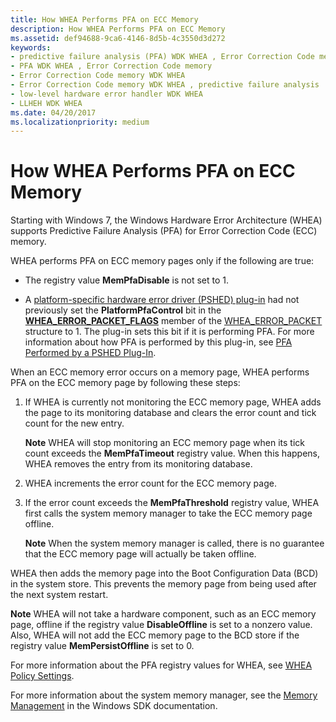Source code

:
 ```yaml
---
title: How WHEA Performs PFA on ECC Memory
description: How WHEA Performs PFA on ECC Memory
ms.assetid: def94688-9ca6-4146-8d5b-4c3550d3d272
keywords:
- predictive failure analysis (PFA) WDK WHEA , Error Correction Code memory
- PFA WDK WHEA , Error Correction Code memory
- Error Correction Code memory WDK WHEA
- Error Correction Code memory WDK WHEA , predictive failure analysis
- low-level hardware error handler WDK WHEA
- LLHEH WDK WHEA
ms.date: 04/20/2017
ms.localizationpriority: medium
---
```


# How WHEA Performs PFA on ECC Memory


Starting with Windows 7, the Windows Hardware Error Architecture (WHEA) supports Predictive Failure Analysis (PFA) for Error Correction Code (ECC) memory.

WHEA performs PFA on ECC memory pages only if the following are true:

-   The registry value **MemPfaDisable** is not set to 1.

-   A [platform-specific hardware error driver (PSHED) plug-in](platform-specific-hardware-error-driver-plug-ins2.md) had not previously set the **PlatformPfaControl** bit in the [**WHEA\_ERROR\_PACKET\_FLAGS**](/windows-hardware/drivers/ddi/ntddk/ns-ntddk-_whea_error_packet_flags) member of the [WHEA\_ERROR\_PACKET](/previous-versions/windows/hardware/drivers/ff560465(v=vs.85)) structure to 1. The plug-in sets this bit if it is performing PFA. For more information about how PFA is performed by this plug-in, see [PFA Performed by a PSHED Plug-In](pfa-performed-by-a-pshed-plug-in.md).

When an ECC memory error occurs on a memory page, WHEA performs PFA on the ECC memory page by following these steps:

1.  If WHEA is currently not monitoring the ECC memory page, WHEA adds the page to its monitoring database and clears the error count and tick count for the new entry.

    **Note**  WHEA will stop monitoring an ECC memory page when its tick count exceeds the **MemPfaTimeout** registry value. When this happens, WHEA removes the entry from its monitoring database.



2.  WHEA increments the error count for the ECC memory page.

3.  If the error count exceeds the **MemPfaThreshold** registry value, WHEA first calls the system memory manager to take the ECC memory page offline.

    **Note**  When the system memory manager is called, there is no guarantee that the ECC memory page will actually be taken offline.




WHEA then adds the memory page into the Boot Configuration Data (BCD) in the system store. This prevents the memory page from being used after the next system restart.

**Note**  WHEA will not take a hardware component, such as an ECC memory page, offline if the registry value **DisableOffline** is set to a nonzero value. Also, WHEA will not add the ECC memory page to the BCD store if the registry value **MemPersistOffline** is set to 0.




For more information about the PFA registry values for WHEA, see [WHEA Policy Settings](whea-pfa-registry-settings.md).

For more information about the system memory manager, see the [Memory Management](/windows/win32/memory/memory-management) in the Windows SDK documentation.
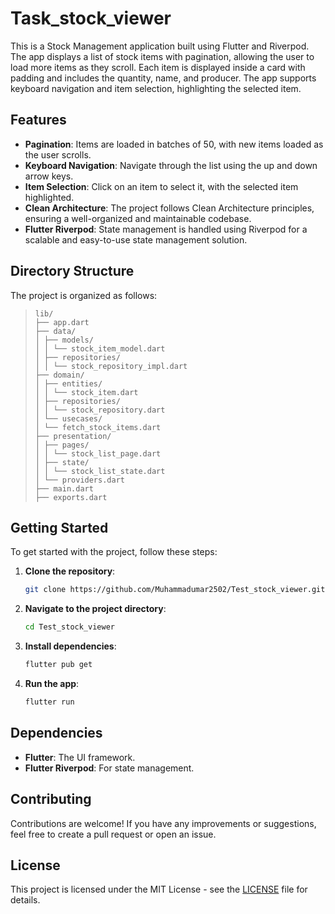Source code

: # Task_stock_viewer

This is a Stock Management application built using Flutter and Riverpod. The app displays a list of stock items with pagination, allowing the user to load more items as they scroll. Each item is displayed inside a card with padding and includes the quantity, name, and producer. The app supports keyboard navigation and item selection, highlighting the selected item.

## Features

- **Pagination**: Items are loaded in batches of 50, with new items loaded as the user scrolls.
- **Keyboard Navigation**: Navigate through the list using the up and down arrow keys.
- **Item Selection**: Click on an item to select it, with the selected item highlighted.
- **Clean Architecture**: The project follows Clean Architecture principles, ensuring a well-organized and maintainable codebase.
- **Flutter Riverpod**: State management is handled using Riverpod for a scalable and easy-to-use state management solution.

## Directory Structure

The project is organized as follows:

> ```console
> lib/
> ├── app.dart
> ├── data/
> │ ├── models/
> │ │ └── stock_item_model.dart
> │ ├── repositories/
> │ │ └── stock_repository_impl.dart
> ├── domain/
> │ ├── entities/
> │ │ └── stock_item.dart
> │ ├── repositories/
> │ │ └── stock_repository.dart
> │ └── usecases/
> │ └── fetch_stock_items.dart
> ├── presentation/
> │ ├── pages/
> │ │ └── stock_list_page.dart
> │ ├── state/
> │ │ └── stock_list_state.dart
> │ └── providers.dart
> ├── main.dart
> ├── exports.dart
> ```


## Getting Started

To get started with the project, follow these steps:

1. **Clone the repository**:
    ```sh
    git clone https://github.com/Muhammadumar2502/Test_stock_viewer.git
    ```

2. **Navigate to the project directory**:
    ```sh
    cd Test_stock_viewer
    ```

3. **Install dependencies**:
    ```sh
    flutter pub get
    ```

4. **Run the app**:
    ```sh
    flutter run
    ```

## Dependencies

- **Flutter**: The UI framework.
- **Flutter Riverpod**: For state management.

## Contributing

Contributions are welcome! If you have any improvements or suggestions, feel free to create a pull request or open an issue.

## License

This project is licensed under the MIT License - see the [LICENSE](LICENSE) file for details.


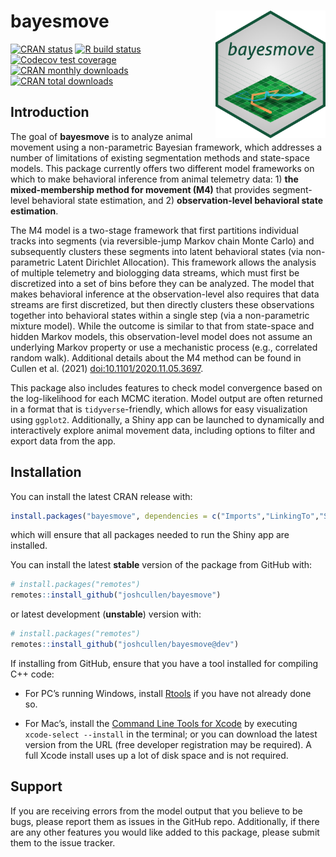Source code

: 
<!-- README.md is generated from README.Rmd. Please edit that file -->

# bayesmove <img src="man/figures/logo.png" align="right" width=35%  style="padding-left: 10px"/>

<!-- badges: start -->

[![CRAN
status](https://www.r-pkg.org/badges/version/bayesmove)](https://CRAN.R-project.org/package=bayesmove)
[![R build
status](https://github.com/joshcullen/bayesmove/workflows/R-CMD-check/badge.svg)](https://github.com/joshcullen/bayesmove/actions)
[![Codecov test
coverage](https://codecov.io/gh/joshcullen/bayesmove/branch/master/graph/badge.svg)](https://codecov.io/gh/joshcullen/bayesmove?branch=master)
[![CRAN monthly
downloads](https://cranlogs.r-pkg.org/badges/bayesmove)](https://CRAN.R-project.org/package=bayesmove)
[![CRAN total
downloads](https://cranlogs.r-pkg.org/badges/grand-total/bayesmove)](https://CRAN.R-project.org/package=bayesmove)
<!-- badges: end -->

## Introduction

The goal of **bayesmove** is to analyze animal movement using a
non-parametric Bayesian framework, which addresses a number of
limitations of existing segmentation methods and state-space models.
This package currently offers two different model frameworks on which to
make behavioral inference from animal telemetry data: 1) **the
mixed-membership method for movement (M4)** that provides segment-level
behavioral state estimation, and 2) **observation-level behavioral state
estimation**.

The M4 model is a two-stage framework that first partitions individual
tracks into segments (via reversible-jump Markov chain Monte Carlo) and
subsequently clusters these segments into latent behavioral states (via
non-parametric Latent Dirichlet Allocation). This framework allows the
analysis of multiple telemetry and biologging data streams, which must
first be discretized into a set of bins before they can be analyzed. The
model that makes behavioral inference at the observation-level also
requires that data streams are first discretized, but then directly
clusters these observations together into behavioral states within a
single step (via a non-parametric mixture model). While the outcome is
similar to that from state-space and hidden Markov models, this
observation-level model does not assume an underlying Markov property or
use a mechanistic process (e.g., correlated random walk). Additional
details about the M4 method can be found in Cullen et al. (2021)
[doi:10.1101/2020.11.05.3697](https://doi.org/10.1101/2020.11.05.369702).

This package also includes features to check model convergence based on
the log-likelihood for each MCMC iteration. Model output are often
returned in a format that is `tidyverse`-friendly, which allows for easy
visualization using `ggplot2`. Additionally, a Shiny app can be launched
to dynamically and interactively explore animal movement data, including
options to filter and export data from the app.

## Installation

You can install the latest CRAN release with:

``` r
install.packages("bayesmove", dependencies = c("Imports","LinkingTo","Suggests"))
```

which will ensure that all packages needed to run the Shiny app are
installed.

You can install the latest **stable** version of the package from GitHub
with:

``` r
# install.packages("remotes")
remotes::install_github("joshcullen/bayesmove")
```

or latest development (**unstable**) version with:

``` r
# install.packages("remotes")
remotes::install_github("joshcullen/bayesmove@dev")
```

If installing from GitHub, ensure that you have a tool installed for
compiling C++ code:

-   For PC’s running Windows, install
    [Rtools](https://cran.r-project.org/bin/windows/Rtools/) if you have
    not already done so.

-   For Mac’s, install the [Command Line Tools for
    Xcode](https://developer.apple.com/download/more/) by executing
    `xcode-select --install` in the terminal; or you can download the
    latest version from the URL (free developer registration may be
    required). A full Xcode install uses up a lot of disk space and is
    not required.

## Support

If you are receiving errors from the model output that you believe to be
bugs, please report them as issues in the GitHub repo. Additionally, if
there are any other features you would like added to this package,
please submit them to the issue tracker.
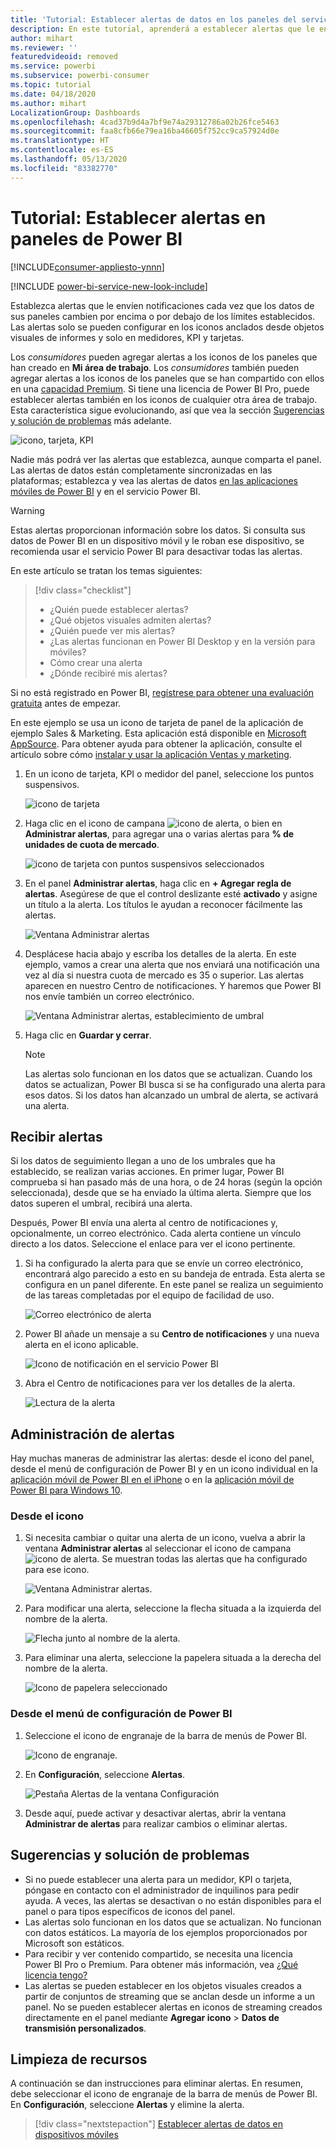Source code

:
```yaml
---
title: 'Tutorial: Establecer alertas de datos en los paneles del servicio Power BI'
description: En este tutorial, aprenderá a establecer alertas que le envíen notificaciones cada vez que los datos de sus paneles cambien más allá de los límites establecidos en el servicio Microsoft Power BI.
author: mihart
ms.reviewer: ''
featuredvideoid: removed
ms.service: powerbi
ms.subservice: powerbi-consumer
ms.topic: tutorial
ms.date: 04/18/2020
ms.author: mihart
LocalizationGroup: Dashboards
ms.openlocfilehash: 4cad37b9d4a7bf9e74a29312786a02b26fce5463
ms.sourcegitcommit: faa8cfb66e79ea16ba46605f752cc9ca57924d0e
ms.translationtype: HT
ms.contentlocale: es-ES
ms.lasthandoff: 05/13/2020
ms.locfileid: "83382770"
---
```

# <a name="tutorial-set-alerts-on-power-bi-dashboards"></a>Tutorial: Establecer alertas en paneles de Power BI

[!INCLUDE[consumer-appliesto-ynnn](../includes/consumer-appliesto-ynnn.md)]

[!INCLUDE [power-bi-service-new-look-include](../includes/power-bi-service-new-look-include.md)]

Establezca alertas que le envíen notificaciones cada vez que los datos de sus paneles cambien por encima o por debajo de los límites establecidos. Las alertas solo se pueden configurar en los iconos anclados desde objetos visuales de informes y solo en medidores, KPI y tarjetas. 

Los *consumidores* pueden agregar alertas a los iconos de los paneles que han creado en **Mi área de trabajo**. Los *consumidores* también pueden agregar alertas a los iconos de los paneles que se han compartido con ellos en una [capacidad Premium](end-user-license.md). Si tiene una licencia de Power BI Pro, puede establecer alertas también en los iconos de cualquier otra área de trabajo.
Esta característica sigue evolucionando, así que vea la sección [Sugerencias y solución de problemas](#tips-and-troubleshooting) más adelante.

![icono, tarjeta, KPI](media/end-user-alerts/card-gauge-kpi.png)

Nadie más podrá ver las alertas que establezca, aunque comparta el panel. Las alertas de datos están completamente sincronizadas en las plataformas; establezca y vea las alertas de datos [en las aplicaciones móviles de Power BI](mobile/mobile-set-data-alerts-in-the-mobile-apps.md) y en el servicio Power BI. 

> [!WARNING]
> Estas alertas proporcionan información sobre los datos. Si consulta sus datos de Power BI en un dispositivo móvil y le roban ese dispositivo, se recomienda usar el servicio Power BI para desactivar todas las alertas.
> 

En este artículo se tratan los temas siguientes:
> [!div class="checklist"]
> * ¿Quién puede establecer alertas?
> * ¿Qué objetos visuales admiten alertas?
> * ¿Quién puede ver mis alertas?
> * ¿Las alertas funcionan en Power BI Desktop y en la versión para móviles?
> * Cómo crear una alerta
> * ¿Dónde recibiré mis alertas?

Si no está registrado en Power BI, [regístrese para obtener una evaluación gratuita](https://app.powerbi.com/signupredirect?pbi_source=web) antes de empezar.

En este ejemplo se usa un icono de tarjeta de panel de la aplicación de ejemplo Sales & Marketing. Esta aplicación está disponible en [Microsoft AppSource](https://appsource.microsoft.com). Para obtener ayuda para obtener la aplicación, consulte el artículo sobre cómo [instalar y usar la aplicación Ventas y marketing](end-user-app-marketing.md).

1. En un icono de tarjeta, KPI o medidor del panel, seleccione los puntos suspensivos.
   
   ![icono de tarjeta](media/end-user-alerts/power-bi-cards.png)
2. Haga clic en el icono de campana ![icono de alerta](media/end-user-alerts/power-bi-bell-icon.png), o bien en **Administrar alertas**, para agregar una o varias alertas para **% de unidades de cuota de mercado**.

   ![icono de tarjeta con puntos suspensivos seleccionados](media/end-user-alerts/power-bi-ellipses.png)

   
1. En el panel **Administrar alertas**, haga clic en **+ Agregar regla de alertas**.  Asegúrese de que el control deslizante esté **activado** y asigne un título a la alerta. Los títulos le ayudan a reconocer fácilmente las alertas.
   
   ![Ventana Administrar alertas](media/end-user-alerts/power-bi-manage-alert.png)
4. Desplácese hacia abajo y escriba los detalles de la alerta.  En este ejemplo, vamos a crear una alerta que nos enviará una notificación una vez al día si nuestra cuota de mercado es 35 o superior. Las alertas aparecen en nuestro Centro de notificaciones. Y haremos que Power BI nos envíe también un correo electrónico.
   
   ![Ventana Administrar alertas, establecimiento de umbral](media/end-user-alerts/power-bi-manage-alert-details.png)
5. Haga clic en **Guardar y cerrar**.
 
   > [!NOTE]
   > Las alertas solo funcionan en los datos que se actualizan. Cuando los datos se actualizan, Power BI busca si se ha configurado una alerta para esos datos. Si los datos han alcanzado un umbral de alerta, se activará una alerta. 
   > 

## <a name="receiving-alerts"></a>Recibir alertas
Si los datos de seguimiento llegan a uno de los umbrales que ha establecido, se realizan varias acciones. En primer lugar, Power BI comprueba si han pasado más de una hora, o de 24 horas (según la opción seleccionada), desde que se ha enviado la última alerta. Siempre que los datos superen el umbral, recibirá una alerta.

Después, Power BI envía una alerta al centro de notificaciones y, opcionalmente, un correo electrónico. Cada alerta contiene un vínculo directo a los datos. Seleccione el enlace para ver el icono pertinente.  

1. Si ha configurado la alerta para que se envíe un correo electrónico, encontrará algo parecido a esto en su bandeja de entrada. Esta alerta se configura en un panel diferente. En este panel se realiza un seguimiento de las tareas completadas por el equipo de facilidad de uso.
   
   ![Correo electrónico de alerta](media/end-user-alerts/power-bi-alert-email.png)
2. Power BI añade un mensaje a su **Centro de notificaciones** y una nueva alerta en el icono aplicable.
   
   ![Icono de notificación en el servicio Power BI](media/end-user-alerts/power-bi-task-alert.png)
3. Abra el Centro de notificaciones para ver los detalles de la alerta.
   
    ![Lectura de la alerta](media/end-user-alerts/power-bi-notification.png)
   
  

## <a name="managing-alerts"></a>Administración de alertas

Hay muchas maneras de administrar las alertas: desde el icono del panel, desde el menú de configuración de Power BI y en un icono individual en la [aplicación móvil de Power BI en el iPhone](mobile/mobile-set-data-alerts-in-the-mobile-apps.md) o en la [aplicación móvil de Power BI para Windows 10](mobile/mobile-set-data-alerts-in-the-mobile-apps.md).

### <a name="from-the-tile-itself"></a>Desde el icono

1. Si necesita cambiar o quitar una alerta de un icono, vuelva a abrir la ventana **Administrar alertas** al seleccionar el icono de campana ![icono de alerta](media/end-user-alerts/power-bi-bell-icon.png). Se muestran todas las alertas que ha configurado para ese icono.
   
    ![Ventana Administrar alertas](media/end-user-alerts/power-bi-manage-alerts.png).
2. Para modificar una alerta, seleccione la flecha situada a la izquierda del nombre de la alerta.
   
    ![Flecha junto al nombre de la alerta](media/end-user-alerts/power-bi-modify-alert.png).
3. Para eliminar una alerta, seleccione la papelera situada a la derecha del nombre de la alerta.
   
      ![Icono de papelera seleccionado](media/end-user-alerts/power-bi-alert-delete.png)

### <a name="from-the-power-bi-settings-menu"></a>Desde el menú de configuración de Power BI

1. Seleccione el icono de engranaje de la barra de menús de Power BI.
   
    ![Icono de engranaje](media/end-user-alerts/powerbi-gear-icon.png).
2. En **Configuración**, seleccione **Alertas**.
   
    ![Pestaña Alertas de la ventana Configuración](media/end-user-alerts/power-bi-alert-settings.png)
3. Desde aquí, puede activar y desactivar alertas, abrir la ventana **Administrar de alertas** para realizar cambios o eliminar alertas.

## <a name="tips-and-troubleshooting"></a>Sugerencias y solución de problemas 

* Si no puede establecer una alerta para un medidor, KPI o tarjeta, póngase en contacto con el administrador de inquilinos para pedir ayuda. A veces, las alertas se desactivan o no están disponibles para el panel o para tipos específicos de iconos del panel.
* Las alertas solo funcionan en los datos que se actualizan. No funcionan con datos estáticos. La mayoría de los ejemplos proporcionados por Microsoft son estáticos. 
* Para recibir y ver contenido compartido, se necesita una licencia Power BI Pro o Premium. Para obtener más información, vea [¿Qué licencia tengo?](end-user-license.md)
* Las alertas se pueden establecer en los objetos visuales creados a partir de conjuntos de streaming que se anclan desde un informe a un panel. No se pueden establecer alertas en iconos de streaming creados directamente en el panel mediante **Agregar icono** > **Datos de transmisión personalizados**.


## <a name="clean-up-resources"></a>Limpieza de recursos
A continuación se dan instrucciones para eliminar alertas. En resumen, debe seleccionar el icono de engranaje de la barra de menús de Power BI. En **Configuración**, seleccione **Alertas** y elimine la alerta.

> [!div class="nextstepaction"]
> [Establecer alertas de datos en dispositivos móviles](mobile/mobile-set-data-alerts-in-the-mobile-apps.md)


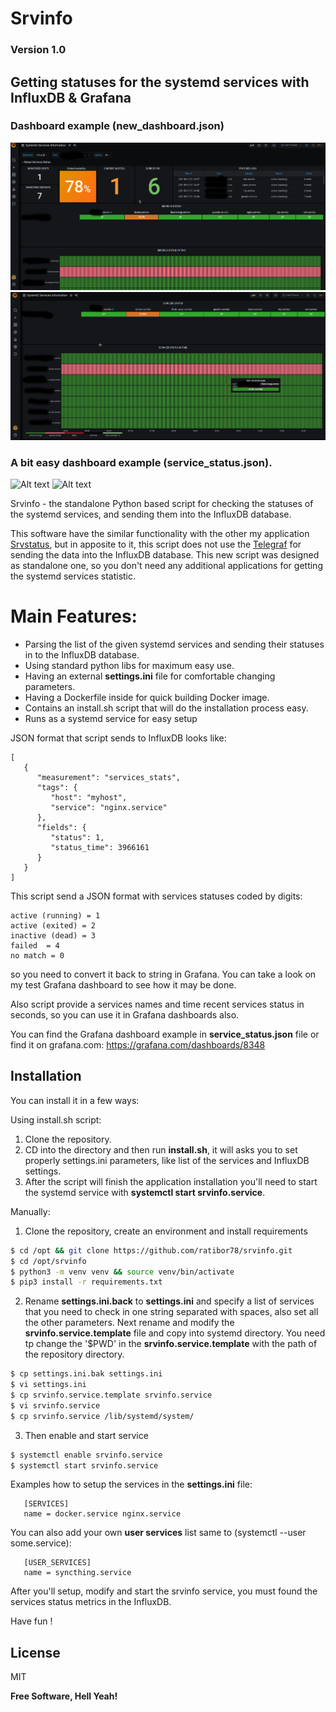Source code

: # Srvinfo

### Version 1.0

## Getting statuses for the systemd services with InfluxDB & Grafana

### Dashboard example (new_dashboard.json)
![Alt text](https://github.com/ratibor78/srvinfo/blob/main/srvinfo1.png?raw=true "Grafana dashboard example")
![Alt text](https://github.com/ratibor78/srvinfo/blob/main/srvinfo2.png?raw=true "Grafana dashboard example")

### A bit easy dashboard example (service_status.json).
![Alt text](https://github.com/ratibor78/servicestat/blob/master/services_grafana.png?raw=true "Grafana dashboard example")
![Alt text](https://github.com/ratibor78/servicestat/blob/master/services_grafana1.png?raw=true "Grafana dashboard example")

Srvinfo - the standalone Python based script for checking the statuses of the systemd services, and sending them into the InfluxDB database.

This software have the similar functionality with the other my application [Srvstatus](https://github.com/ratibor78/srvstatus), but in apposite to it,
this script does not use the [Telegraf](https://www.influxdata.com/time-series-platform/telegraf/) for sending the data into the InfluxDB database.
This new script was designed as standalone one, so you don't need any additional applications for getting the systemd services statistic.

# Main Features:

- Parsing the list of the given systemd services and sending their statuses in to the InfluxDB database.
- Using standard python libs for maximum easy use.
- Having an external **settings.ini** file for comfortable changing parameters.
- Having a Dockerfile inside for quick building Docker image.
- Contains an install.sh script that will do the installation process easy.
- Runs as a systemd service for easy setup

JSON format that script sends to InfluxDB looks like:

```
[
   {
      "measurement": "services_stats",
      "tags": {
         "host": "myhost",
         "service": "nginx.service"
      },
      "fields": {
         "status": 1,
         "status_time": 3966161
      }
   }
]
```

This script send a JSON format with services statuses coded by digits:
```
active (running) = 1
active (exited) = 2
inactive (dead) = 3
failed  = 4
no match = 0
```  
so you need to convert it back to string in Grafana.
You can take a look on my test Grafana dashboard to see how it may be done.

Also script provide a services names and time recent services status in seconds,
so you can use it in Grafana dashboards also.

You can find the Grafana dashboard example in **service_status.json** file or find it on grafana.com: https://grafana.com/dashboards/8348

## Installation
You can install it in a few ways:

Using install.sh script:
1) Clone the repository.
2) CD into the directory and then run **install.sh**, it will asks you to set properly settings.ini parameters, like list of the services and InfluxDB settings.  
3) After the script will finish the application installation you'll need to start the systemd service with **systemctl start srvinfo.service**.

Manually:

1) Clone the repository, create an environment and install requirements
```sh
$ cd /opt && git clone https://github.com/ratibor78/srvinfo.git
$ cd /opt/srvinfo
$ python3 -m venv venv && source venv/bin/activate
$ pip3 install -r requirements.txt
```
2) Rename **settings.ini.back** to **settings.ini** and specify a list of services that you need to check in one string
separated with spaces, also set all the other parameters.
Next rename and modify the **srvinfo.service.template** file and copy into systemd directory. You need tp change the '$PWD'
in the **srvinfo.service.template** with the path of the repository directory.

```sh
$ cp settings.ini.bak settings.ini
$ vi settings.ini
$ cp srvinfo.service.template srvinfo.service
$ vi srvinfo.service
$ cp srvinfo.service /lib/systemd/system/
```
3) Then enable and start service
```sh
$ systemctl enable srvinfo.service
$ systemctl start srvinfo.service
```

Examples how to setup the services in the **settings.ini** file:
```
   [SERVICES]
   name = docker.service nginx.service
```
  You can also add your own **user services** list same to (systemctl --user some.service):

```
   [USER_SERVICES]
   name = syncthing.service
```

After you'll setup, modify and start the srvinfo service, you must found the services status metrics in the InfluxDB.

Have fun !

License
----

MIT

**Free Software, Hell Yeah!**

+--

● **ACTIVITY**
Lines holding "exceeds" in the data above: copy each of them.

● **ANSWER TO THIS EXERCISE**
    **Note**  WHEA will stop monitoring an ECC memory page when its tick count exceeds the **MemPfaTimeout** registry value. When this happens, WHEA removes the entry from its monitoring database.
3.  If the error count exceeds the **MemPfaThreshold** registry value, WHEA first calls the system memory manager to take the ECC memory page offline.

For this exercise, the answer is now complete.